* What you will do *
Your answer is to be the count alone: the number of lines in the data below where "runtime" appears.

[Data extracted from a collection]
#####

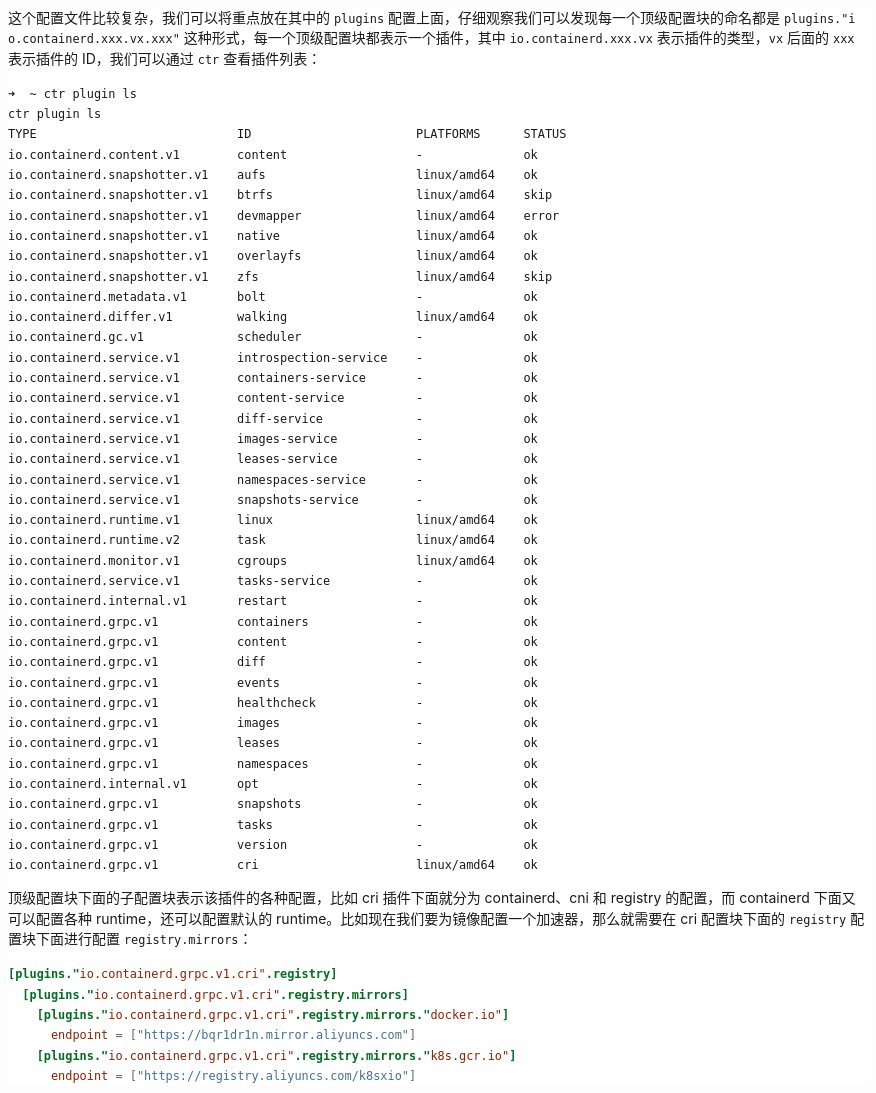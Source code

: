 这个配置文件比较复杂，我们可以将重点放在其中的 `plugins` 配置上面，仔细观察我们可以发现每一个顶级配置块的命名都是 `plugins."io.containerd.xxx.vx.xxx"` 这种形式，每一个顶级配置块都表示一个插件，其中 `io.containerd.xxx.vx` 表示插件的类型，`vx` 后面的 `xxx` 表示插件的 ID，我们可以通过 `ctr` 查看插件列表：

```shell
➜  ~ ctr plugin ls
ctr plugin ls
TYPE                            ID                       PLATFORMS      STATUS
io.containerd.content.v1        content                  -              ok
io.containerd.snapshotter.v1    aufs                     linux/amd64    ok
io.containerd.snapshotter.v1    btrfs                    linux/amd64    skip
io.containerd.snapshotter.v1    devmapper                linux/amd64    error
io.containerd.snapshotter.v1    native                   linux/amd64    ok
io.containerd.snapshotter.v1    overlayfs                linux/amd64    ok
io.containerd.snapshotter.v1    zfs                      linux/amd64    skip
io.containerd.metadata.v1       bolt                     -              ok
io.containerd.differ.v1         walking                  linux/amd64    ok
io.containerd.gc.v1             scheduler                -              ok
io.containerd.service.v1        introspection-service    -              ok
io.containerd.service.v1        containers-service       -              ok
io.containerd.service.v1        content-service          -              ok
io.containerd.service.v1        diff-service             -              ok
io.containerd.service.v1        images-service           -              ok
io.containerd.service.v1        leases-service           -              ok
io.containerd.service.v1        namespaces-service       -              ok
io.containerd.service.v1        snapshots-service        -              ok
io.containerd.runtime.v1        linux                    linux/amd64    ok
io.containerd.runtime.v2        task                     linux/amd64    ok
io.containerd.monitor.v1        cgroups                  linux/amd64    ok
io.containerd.service.v1        tasks-service            -              ok
io.containerd.internal.v1       restart                  -              ok
io.containerd.grpc.v1           containers               -              ok
io.containerd.grpc.v1           content                  -              ok
io.containerd.grpc.v1           diff                     -              ok
io.containerd.grpc.v1           events                   -              ok
io.containerd.grpc.v1           healthcheck              -              ok
io.containerd.grpc.v1           images                   -              ok
io.containerd.grpc.v1           leases                   -              ok
io.containerd.grpc.v1           namespaces               -              ok
io.containerd.internal.v1       opt                      -              ok
io.containerd.grpc.v1           snapshots                -              ok
io.containerd.grpc.v1           tasks                    -              ok
io.containerd.grpc.v1           version                  -              ok
io.containerd.grpc.v1           cri                      linux/amd64    ok
```

顶级配置块下面的子配置块表示该插件的各种配置，比如 cri 插件下面就分为 containerd、cni 和 registry 的配置，而 containerd 下面又可以配置各种 runtime，还可以配置默认的 runtime。比如现在我们要为镜像配置一个加速器，那么就需要在 cri 配置块下面的 `registry` 配置块下面进行配置 `registry.mirrors`：

```toml
[plugins."io.containerd.grpc.v1.cri".registry]
  [plugins."io.containerd.grpc.v1.cri".registry.mirrors]
    [plugins."io.containerd.grpc.v1.cri".registry.mirrors."docker.io"]
      endpoint = ["https://bqr1dr1n.mirror.aliyuncs.com"]
    [plugins."io.containerd.grpc.v1.cri".registry.mirrors."k8s.gcr.io"]
      endpoint = ["https://registry.aliyuncs.com/k8sxio"]
```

#####

* Solution for this exercise *
3